(Supplied material)

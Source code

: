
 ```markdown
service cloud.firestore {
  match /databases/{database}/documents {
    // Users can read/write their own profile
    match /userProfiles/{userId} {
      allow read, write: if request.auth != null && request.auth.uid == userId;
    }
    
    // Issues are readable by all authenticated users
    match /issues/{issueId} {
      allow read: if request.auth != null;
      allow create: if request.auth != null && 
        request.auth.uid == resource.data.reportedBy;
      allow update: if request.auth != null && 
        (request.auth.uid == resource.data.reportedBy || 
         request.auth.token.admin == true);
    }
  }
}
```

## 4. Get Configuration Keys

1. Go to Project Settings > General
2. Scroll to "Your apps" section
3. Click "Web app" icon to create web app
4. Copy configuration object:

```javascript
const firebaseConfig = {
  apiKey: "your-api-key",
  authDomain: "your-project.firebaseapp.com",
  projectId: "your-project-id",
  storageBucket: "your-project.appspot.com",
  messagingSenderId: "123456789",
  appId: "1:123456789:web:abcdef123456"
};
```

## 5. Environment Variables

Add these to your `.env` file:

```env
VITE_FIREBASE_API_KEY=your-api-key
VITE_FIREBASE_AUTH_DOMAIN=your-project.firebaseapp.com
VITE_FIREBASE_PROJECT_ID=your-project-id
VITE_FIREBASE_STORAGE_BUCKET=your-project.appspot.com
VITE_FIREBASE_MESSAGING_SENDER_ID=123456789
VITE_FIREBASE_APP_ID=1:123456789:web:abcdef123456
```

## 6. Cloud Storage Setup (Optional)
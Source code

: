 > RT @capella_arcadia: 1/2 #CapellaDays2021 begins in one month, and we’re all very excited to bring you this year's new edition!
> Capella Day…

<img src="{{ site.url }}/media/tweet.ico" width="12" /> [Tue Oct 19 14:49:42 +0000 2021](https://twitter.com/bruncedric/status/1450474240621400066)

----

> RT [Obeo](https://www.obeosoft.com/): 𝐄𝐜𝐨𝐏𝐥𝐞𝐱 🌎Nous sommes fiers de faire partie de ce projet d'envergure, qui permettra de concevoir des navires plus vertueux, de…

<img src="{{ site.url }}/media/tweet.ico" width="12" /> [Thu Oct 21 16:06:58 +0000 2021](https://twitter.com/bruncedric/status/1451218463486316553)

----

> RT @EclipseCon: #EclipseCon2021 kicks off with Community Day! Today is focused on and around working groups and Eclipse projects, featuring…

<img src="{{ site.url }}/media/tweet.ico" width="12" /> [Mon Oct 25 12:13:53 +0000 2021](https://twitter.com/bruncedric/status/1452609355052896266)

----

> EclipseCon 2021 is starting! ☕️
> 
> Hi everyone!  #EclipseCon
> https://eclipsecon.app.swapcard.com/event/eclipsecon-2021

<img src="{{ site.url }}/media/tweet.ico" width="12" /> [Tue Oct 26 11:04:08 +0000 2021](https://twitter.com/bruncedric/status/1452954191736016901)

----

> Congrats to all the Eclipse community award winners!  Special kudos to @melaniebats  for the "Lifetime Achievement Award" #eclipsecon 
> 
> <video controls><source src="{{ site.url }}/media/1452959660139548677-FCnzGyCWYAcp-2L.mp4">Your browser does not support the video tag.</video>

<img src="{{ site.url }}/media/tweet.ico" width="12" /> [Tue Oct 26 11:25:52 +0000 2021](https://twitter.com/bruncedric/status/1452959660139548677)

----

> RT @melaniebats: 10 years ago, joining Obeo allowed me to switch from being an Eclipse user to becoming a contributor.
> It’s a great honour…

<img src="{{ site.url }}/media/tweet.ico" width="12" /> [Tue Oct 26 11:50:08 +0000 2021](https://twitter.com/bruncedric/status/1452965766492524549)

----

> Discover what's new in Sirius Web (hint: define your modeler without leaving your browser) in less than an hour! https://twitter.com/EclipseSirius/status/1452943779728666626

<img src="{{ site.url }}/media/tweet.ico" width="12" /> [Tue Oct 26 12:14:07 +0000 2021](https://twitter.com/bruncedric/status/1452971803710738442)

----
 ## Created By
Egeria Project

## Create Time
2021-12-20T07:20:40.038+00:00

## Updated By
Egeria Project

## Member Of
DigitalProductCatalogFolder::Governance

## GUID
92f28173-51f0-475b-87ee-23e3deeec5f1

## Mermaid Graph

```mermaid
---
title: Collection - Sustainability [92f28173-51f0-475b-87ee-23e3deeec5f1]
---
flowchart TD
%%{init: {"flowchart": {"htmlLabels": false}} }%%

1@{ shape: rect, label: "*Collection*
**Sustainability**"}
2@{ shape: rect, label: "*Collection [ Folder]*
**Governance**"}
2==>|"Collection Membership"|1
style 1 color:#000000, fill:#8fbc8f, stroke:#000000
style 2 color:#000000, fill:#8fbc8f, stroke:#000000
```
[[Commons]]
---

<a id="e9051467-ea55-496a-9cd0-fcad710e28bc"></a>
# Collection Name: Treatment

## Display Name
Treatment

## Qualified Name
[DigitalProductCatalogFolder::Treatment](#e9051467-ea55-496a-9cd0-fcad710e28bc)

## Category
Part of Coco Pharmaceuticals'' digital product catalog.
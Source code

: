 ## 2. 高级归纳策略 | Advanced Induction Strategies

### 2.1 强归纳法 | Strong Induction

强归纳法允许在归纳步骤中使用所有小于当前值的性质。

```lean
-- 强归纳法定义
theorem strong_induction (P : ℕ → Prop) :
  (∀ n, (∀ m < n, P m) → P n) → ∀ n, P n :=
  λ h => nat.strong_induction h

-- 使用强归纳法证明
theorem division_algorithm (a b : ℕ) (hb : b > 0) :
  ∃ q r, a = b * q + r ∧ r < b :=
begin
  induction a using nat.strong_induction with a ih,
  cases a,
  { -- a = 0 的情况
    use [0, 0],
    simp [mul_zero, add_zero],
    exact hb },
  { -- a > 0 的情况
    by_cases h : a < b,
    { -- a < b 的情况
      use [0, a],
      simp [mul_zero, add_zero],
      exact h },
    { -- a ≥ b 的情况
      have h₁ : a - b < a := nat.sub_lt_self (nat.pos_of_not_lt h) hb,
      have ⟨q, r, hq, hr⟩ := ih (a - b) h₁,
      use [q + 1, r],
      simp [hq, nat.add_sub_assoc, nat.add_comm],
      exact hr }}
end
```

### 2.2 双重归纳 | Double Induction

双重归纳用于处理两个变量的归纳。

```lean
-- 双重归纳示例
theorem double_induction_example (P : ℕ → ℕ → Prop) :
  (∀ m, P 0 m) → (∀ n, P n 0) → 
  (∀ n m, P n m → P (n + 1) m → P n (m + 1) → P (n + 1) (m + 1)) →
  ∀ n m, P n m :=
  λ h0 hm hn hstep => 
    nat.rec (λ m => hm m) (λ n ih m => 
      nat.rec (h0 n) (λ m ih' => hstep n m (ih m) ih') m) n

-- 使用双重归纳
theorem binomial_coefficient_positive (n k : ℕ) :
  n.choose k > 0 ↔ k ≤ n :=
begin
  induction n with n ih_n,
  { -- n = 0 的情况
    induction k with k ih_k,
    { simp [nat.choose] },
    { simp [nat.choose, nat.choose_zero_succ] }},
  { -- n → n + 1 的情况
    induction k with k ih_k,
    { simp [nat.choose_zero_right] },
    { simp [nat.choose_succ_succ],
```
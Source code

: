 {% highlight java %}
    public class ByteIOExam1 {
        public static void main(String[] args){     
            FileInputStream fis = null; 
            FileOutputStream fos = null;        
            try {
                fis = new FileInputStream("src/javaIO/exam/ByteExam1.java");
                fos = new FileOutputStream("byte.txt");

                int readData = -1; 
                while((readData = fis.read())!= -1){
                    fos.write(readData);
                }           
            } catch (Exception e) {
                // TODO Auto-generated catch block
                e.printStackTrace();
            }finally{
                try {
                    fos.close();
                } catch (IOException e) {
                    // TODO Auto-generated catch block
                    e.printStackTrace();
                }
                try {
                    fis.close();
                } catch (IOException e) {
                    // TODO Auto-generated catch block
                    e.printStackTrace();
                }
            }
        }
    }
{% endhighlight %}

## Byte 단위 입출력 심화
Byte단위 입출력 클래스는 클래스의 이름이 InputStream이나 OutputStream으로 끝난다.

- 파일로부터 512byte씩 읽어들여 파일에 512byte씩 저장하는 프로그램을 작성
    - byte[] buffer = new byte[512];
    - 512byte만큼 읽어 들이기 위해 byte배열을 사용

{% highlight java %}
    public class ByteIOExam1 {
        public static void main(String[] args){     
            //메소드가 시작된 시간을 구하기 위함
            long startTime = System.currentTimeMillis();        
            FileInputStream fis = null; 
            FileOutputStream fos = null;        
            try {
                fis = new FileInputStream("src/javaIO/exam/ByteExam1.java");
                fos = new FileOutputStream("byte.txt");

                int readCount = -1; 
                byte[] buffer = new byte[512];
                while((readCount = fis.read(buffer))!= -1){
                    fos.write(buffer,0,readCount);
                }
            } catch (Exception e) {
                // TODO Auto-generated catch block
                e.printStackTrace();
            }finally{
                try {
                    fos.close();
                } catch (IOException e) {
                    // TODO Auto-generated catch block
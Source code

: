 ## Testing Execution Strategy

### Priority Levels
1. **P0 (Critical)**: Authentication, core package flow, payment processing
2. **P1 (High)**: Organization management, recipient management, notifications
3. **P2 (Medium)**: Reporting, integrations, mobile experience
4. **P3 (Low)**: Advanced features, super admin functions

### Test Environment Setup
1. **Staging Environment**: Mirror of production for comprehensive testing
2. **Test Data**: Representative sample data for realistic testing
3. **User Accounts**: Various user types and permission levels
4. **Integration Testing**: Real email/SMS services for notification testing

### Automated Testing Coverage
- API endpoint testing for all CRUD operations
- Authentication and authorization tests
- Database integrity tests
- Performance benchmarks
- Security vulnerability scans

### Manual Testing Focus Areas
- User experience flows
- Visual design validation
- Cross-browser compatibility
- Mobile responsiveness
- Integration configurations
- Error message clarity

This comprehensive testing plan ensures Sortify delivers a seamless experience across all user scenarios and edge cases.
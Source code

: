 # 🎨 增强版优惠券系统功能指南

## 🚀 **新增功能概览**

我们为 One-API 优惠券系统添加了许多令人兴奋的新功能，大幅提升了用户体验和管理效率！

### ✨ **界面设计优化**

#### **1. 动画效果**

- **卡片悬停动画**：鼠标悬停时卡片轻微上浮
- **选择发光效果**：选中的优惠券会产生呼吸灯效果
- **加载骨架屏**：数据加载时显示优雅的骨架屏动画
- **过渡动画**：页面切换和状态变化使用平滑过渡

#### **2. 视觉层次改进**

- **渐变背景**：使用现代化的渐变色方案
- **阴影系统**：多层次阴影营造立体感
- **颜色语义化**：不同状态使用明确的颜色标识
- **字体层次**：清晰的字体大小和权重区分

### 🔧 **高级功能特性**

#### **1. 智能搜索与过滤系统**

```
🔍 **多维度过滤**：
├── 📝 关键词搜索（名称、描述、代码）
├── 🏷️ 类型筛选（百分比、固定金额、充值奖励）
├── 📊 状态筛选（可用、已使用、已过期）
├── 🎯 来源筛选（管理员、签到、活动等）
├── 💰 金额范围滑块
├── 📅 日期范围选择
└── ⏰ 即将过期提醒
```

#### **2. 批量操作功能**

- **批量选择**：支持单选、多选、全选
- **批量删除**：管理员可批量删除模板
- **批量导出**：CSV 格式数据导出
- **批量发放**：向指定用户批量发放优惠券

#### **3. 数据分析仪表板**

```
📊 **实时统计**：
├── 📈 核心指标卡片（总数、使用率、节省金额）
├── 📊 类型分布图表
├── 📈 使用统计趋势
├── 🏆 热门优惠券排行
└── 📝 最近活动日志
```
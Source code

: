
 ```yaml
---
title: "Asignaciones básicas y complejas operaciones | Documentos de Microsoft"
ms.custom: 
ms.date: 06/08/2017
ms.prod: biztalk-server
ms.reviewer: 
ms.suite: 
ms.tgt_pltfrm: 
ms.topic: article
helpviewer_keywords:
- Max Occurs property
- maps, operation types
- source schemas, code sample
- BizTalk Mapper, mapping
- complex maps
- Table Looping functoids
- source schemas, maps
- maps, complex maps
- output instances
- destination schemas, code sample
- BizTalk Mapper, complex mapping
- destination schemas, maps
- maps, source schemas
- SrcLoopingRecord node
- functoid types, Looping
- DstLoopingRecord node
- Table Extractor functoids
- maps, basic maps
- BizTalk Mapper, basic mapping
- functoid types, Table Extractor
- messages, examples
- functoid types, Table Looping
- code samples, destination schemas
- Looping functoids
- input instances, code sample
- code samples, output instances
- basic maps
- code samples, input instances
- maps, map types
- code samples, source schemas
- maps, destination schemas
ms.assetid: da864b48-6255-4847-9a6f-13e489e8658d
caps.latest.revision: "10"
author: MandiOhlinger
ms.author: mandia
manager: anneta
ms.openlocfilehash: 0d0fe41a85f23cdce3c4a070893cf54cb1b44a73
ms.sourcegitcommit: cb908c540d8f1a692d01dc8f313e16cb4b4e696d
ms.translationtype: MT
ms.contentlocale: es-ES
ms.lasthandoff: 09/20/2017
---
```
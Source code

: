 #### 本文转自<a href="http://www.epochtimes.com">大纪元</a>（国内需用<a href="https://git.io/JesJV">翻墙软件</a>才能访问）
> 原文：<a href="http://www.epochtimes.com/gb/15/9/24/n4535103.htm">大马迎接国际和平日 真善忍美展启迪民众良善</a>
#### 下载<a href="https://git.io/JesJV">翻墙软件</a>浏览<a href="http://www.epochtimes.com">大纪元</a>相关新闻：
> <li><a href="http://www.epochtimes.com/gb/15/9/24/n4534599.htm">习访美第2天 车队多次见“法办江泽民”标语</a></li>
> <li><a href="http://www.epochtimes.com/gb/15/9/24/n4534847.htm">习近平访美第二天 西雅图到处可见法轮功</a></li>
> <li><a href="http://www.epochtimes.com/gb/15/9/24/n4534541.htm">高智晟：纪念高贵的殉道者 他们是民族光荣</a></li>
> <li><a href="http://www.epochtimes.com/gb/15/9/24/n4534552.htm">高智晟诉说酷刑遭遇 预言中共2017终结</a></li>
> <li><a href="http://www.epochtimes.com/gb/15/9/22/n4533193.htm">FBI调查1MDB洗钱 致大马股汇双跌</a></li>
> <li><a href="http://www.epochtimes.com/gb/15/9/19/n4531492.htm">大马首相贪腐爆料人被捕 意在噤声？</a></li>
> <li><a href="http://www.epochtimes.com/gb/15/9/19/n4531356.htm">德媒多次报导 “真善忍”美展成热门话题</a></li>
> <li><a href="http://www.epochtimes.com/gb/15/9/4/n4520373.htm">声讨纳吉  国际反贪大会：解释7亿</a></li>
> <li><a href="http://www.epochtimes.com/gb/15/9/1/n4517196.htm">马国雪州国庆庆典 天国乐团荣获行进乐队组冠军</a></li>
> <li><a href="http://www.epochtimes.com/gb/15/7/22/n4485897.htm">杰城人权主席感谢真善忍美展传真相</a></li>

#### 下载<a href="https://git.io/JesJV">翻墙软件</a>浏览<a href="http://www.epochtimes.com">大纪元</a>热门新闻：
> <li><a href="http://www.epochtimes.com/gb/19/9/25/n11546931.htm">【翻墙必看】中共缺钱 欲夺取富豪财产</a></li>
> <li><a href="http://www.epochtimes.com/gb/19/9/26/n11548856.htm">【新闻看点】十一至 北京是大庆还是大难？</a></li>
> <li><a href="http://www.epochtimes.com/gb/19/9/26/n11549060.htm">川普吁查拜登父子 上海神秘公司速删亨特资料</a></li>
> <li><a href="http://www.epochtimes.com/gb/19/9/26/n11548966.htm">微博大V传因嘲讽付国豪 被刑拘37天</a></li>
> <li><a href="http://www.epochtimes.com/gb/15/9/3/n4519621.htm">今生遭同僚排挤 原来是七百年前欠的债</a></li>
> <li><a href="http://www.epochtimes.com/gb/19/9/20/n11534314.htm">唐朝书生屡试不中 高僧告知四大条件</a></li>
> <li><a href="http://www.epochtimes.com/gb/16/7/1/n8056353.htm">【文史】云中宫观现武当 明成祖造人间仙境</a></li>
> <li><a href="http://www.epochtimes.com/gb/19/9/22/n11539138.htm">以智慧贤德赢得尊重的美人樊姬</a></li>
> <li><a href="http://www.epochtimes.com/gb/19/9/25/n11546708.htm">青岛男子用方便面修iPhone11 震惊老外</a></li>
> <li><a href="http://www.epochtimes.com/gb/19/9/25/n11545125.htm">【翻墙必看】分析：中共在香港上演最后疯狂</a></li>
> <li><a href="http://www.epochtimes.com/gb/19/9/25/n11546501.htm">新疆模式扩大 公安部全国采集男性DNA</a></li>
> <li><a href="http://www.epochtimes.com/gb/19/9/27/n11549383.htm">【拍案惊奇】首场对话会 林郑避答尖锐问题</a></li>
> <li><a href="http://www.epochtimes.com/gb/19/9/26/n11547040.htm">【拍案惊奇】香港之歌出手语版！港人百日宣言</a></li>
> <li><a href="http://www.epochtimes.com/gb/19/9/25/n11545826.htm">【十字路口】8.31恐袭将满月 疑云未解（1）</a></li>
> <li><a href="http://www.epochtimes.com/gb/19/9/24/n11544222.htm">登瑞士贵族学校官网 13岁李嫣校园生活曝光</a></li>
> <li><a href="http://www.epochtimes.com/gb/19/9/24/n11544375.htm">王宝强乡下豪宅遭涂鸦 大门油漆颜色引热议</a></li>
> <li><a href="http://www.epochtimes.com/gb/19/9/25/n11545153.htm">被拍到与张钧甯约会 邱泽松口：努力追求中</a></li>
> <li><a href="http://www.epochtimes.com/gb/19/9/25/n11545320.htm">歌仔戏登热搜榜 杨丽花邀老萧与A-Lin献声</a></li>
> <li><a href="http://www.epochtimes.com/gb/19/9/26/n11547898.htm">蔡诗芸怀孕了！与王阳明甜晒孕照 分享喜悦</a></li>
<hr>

(End Supplied material)

◆ Try it ◆
Working through the records, find each line containing the word "bruncedric" and copy it.

◆ Result below ◆
<img src="{{ site.url }}/media/tweet.ico" width="12" /> [Tue Oct 19 14:49:42 +0000 2021](https://twitter.com/bruncedric/status/1450474240621400066)
<img src="{{ site.url }}/media/tweet.ico" width="12" /> [Thu Oct 21 16:06:58 +0000 2021](https://twitter.com/bruncedric/status/1451218463486316553)
<img src="{{ site.url }}/media/tweet.ico" width="12" /> [Mon Oct 25 12:13:53 +0000 2021](https://twitter.com/bruncedric/status/1452609355052896266)
<img src="{{ site.url }}/media/tweet.ico" width="12" /> [Tue Oct 26 11:04:08 +0000 2021](https://twitter.com/bruncedric/status/1452954191736016901)
<img src="{{ site.url }}/media/tweet.ico" width="12" /> [Tue Oct 26 11:25:52 +0000 2021](https://twitter.com/bruncedric/status/1452959660139548677)
<img src="{{ site.url }}/media/tweet.ico" width="12" /> [Tue Oct 26 11:50:08 +0000 2021](https://twitter.com/bruncedric/status/1452965766492524549)
<img src="{{ site.url }}/media/tweet.ico" width="12" /> [Tue Oct 26 12:14:07 +0000 2021](https://twitter.com/bruncedric/status/1452971803710738442)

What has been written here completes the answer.